Problem -> Nothing but the lines from the start of the data through the line with "# Welcome to VCF Insider!" should appear in the answer, each retyped exactly, and pictures should not.

Data to use ->
-=-=-

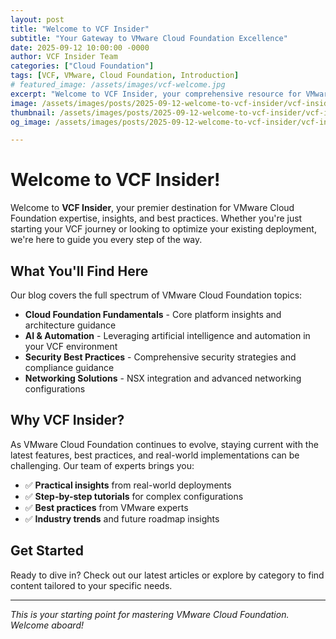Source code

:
 ```yaml
---
layout: post
title: "Welcome to VCF Insider"
subtitle: "Your Gateway to VMware Cloud Foundation Excellence"
date: 2025-09-12 10:00:00 -0000
author: VCF Insider Team
categories: ["Cloud Foundation"]
tags: [VCF, VMware, Cloud Foundation, Introduction]
# featured_image: /assets/images/vcf-welcome.jpg
excerpt: "Welcome to VCF Insider, your comprehensive resource for VMware Cloud Foundation insights, best practices, and expert guidance."
image: /assets/images/posts/2025-09-12-welcome-to-vcf-insider/vcf-insider_door_round_1920x1080.webp
thumbnail: /assets/images/posts/2025-09-12-welcome-to-vcf-insider/vcf-insider_door_round_1920x1080.webp
og_image: /assets/images/posts/2025-09-12-welcome-to-vcf-insider/vcf-insider_door_round_1920x1080.webp

---
```


# Welcome to VCF Insider!

Welcome to **VCF Insider**, your premier destination for VMware Cloud Foundation expertise, insights, and best practices. Whether you're just starting your VCF journey or looking to optimize your existing deployment, we're here to guide you every step of the way.

## What You'll Find Here

Our blog covers the full spectrum of VMware Cloud Foundation topics:

- **Cloud Foundation Fundamentals** - Core platform insights and architecture guidance
- **AI & Automation** - Leveraging artificial intelligence and automation in your VCF environment
- **Security Best Practices** - Comprehensive security strategies and compliance guidance
- **Networking Solutions** - NSX integration and advanced networking configurations

## Why VCF Insider?

As VMware Cloud Foundation continues to evolve, staying current with the latest features, best practices, and real-world implementations can be challenging. Our team of experts brings you:

- ✅ **Practical insights** from real-world deployments
- ✅ **Step-by-step tutorials** for complex configurations
- ✅ **Best practices** from VMware experts
- ✅ **Industry trends** and future roadmap insights

## Get Started

Ready to dive in? Check out our latest articles or explore by category to find content tailored to your specific needs.

---

*This is your starting point for mastering VMware Cloud Foundation. Welcome aboard!*
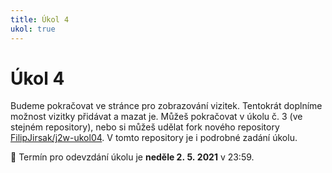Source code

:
 ```yaml
---
title: Úkol 4
ukol: true
---
```

# Úkol 4

Budeme pokračovat ve stránce pro zobrazování vizitek. Tentokrát doplníme možnost vizitky přidávat a mazat je. Můžeš pokračovat v úkolu č. 3 (ve stejném repository),
nebo si můžeš udělat fork nového repository [FilipJirsak/j2w-ukol04](https://github.com/FilipJirsak/j2w-ukol04). V tomto repository je i podrobné zadání úkolu.

📆 Termín pro odevzdání úkolu je **neděle 2. 5. 2021** v 23:59.
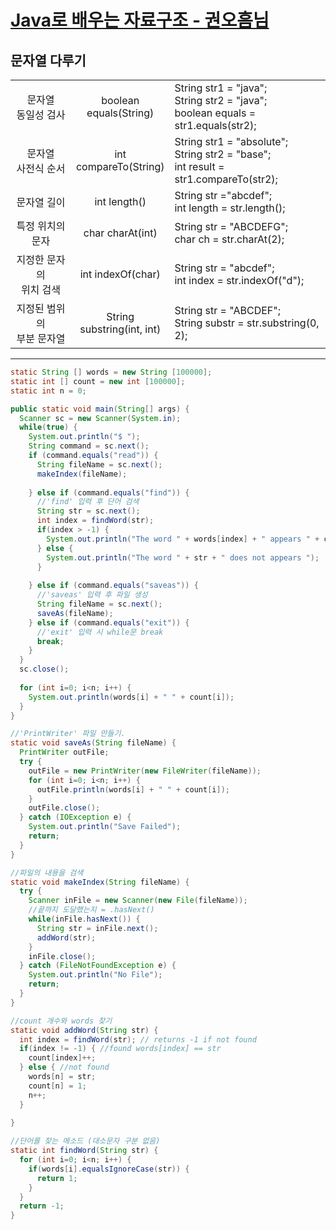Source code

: # [Java로 배우는 자료구조 - 권오흠님](https://www.inflearn.com/course/java-%EC%9E%90%EB%A3%8C%EA%B5%AC%EC%A1%B0/dashboard)

## 문자열 다루기

||||
|:--:|:--:|:--|
|문자열 </br> 동일성 검사|boolean</br> equals(String)|String str1 = "java"; </br> String str2 = "java"; </br> boolean equals = str1.equals(str2);|
|문자열 </br> 사전식 순서|int </br> compareTo(String)|String str1 = "absolute"; </br> String str2 = "base"; </br> int result = str1.compareTo(str2);|
|문자열 길이|int length()|String str ="abcdef"; </br> int length = str.length();|
|특정 위치의 문자|char charAt(int)|String str = "ABCDEFG"; </br> char ch = str.charAt(2);|
|지정한 문자의 </br> 위치 검색|int indexOf(char)|String str = "abcdef"; </br> int index = str.indexOf("d");|
|지정된 범위의 </br> 부분 문자열|String </br> substring(int, int)|String str = "ABCDEF"; </br> String substr = str.substring(0, 2);|

---

```java
static String [] words = new String [100000];
static int [] count = new int [100000];
static int n = 0;

public static void main(String[] args) {
  Scanner sc = new Scanner(System.in);
  while(true) {
    System.out.println("$ ");
    String command = sc.next();
    if (command.equals("read")) {
      String fileName = sc.next();
      makeIndex(fileName);
      
    } else if (command.equals("find")) {
      //'find' 입력 후 단어 검색
      String str = sc.next();
      int index = findWord(str);
      if(index > -1) {
        System.out.println("The word " + words[index] + " appears " + count[index] + " times.");
      } else {
        System.out.println("The word " + str + " does not appears ");
      }
    
    } else if (command.equals("saveas")) {
      //'saveas' 입력 후 파일 생성
      String fileName = sc.next();
      saveAs(fileName);
    } else if (command.equals("exit")) {
      //'exit' 입력 시 while문 break
      break;
    }
  }
  sc.close();
  
  for (int i=0; i<n; i++) {
    System.out.println(words[i] + " " + count[i]);
  }
}

//'PrintWriter' 파일 만들기.
static void saveAs(String fileName) {
  PrintWriter outFile;
  try {
    outFile = new PrintWriter(new FileWriter(fileName));
    for (int i=0; i<n; i++) {
      outFile.println(words[i] + " " + count[i]);
    }
    outFile.close();
  } catch (IOException e) {
    System.out.println("Save Failed");
    return;
  }
}

//파일의 내용을 검색
static void makeIndex(String fileName) {
  try {
    Scanner inFile = new Scanner(new File(fileName));
    //끝까지 도달했는지 = .hasNext()
    while(inFile.hasNext()) {
      String str = inFile.next();
      addWord(str);
    }
    inFile.close();
  } catch (FileNotFoundException e) {
    System.out.println("No File");
    return;
  }
}

//count 개수와 words 찾기
static void addWord(String str) {
  int index = findWord(str); // returns -1 if not found
  if(index != -1) { //found words[index] == str
    count[index]++;
  } else { //not found
    words[n] = str;
    count[n] = 1;
    n++;
  }
  
}

//단어를 찾는 메소드 (대소문자 구분 없음)
static int findWord(String str) {
  for (int i=0; i<n; i++) {
    if(words[i].equalsIgnoreCase(str)) {
      return 1;
    }
  }
  return -1;
}
```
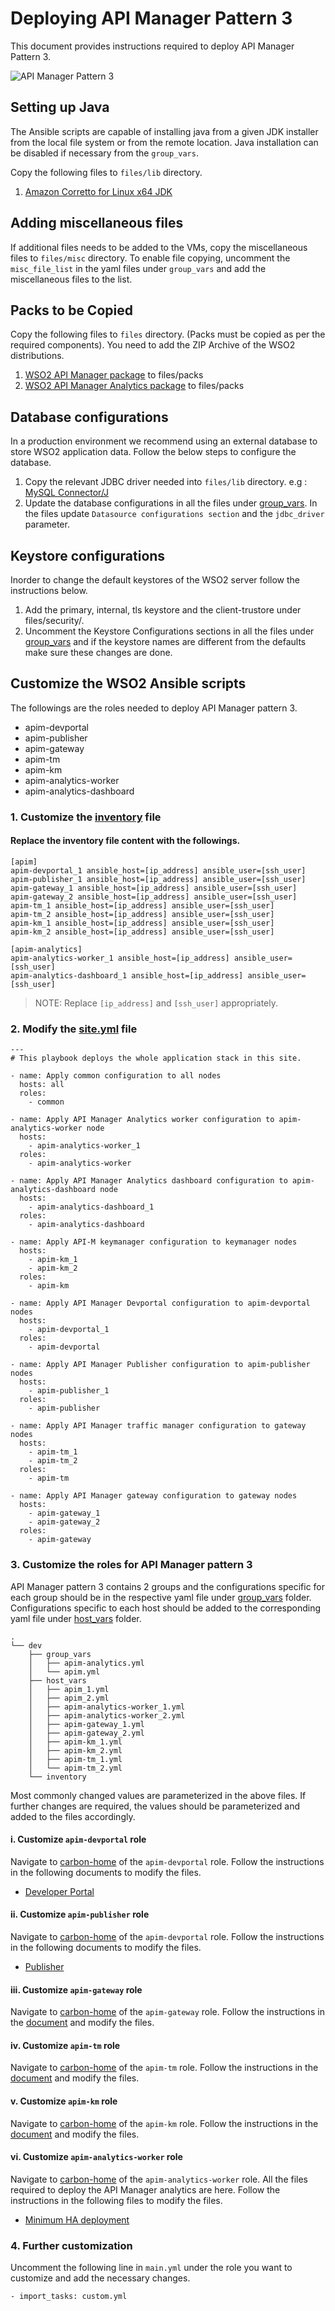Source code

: # Deploying API Manager Pattern 3

This document provides instructions required to deploy API Manager Pattern 3.

![API Manager Pattern 3](images/3-fully-distributed-setup.png "API Manager Pattern 3")

## Setting up Java
The Ansible scripts are capable of installing java from a given JDK installer from the local file system or from the remote location. Java installation can be disabled if necessary from the `group_vars`. 

Copy the following files to `files/lib` directory.

1. [Amazon Corretto for Linux x64 JDK](https://docs.aws.amazon.com/corretto/latest/corretto-8-ug/downloads-list.html)

## Adding miscellaneous files
If additional files needs to be added to the VMs, copy the miscellaneous files to `files/misc` directory. To enable file copying,  uncomment the `misc_file_list` in the yaml files under `group_vars` and add the miscellaneous files to the list.

## Packs to be Copied

Copy the following files to `files` directory. (Packs must be copied as per the required components). You need to add the ZIP Archive of the WSO2 distributions.

1. [WSO2 API Manager package](https://wso2.com/api-management/install/) to files/packs
2. [WSO2 API Manager Analytics package](https://wso2.com/api-management/install/analytics/) to files/packs

## Database configurations

In a production environment we recommend using an external database to store WSO2 application data. Follow the below steps to configure the database. 

1. Copy the relevant JDBC driver needed into `files/lib` directory.
e.g : [MySQL Connector/J](https://dev.mysql.com/downloads/connector/j/5.1.html)
2. Update the database configurations in all the files under [group_vars](../dev/group_vars). In the files update `Datasource configurations section` and the `jdbc_driver` parameter. 


## Keystore configurations

Inorder to change the default keystores of the WSO2 server follow the instructions below.

1. Add the primary, internal, tls keystore and the client-trustore under files/security/<product-home>.
2. Uncomment the Keystore Configurations sections in all the files under [group_vars](../dev/group_vars) and if the keystore names are different from the defaults make sure these changes are done.

## Customize the WSO2 Ansible scripts

The followings are the roles needed to deploy API Manager pattern 3.

- apim-devportal
- apim-publisher
- apim-gateway
- apim-tm
- apim-km
- apim-analytics-worker
- apim-analytics-dashboard

### 1. Customize the [inventory](../dev/inventory) file

#### Replace the inventory file content with the followings.

```
[apim]
apim-devportal_1 ansible_host=[ip_address] ansible_user=[ssh_user]
apim-publisher_1 ansible_host=[ip_address] ansible_user=[ssh_user]
apim-gateway_1 ansible_host=[ip_address] ansible_user=[ssh_user]
apim-gateway_2 ansible_host=[ip_address] ansible_user=[ssh_user]
apim-tm_1 ansible_host=[ip_address] ansible_user=[ssh_user]
apim-tm_2 ansible_host=[ip_address] ansible_user=[ssh_user]
apim-km_1 ansible_host=[ip_address] ansible_user=[ssh_user]
apim-km_2 ansible_host=[ip_address] ansible_user=[ssh_user]

[apim-analytics]
apim-analytics-worker_1 ansible_host=[ip_address] ansible_user=[ssh_user]
apim-analytics-dashboard_1 ansible_host=[ip_address] ansible_user=[ssh_user]
```
> NOTE: Replace `[ip_address]` and `[ssh_user]` appropriately.

### 2. Modify the [site.yml](../site.yml) file

```
---
# This playbook deploys the whole application stack in this site.

- name: Apply common configuration to all nodes
  hosts: all
  roles:
    - common

- name: Apply API Manager Analytics worker configuration to apim-analytics-worker node
  hosts:
    - apim-analytics-worker_1
  roles:
    - apim-analytics-worker

- name: Apply API Manager Analytics dashboard configuration to apim-analytics-dashboard node
  hosts:
    - apim-analytics-dashboard_1
  roles:
    - apim-analytics-dashboard

- name: Apply API-M keymanager configuration to keymanager nodes
  hosts:
    - apim-km_1
    - apim-km_2
  roles:
    - apim-km

- name: Apply API Manager Devportal configuration to apim-devportal nodes
  hosts:
    - apim-devportal_1
  roles:
    - apim-devportal

- name: Apply API Manager Publisher configuration to apim-publisher nodes
  hosts:
    - apim-publisher_1
  roles:
    - apim-publisher

- name: Apply API Manager traffic manager configuration to gateway nodes
  hosts:
    - apim-tm_1
    - apim-tm_2
  roles:
    - apim-tm

- name: Apply API Manager gateway configuration to gateway nodes
  hosts:
    - apim-gateway_1
    - apim-gateway_2
  roles:
    - apim-gateway
```

### 3. Customize the roles for API Manager pattern 3
API Manager pattern 3 contains 2 groups and the configurations specific for each group should be in the respective yaml file under [group_vars](../dev/group_vars) folder. Configurations specific to each host should be added to the corresponding yaml file under [host_vars](../dev/host_vars) folder.

```
.
└── dev
    ├── group_vars
    │   ├── apim-analytics.yml
    │   └── apim.yml
    ├── host_vars
    │   ├── apim_1.yml
    │   ├── apim_2.yml
    │   ├── apim-analytics-worker_1.yml
    │   ├── apim-analytics-worker_2.yml
    │   ├── apim-gateway_1.yml
    │   ├── apim-gateway_2.yml
    │   ├── apim-km_1.yml
    │   ├── apim-km_2.yml
    │   ├── apim-tm_1.yml
    │   └── apim-tm_2.yml
    └── inventory

```
Most commonly changed values are parameterized in the above files. If further changes are required, the values should be parameterized and added to the files accordingly.

#### i. Customize `apim-devportal` role

Navigate to [carbon-home](../roles/apim-devportal/templates/carbon-home) of the `apim-devportal` role. Follow the instructions in the following documents to modify the files.
- [Developer Portal](https://apim.docs.wso2.com/en/latest/install-and-setup/setup/distributed-deployment/deploying-wso2-api-m-in-a-distributed-setup/#step-65-configure-and-start-the-developer-portal)

#### ii. Customize `apim-publisher` role

Navigate to [carbon-home](../roles/apim-devportal/templates/carbon-home) of the `apim-devportal` role. Follow the instructions in the following documents to modify the files.
- [Publisher](https://apim.docs.wso2.com/en/latest/install-and-setup/setup/distributed-deployment/deploying-wso2-api-m-in-a-distributed-setup/#step-64-configure-and-start-the-api-publisher)

#### iii. Customize `apim-gateway` role

Navigate to [carbon-home](../roles/apim-gateway/templates/carbon-home) of the `apim-gateway` role. Follow the instructions in the [document](https://apim.docs.wso2.com/en/latest/install-and-setup/setup/distributed-deployment/deploying-wso2-api-m-in-a-distributed-setup/#step-66-configure-and-start-the-gateway) and modify the files.

#### iv. Customize `apim-tm` role

Navigate to [carbon-home](../roles/apim-tm/templates/carbon-homel) of the `apim-tm` role. Follow the instructions in the [document](https://apim.docs.wso2.com/en/latest/install-and-setup/setup/distributed-deployment/deploying-wso2-api-m-in-a-distributed-setup/#step-63-configure-and-start-the-traffic-manager) and modify the files.

#### v. Customize `apim-km` role

Navigate to [carbon-home](../roles/apim-km/templates/carbon-home) of the `apim-km` role. Follow the instructions in the [document](https://apim.docs.wso2.com/en/latest/install-and-setup/setup/distributed-deployment/deploying-wso2-api-m-in-a-distributed-setup/#step-62-configure-and-start-the-key-manager) and modify the files.

#### vi. Customize `apim-analytics-worker` role

Navigate to [carbon-home](../roles/apim-analytics-worker/templates/carbon-home) of the `apim-analytics-worker` role. All the files required to deploy the API Manager analytics are here. Follow the instructions in the following files to modify the files.
- [Minimum HA deployment](https://apim.docs.wso2.com/en/latest/install-and-setup/setup/distributed-deployment/configure-apim-analytics/active-active/)

### 4. Further customization

Uncomment the following line in `main.yml` under the role you want to customize and add the necessary changes.
```
- import_tasks: custom.yml
```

-=-=-

Finished exercise ->
Source code

:
 ```yaml
---
layout: post
title: "Welcome to VCF Insider"
subtitle: "Your Gateway to VMware Cloud Foundation Excellence"
date: 2025-09-12 10:00:00 -0000
author: VCF Insider Team
categories: ["Cloud Foundation"]
tags: [VCF, VMware, Cloud Foundation, Introduction]
# featured_image: /assets/images/vcf-welcome.jpg
excerpt: "Welcome to VCF Insider, your comprehensive resource for VMware Cloud Foundation insights, best practices, and expert guidance."
image: /assets/images/posts/2025-09-12-welcome-to-vcf-insider/vcf-insider_door_round_1920x1080.webp
thumbnail: /assets/images/posts/2025-09-12-welcome-to-vcf-insider/vcf-insider_door_round_1920x1080.webp
og_image: /assets/images/posts/2025-09-12-welcome-to-vcf-insider/vcf-insider_door_round_1920x1080.webp

---
```


# Welcome to VCF Insider!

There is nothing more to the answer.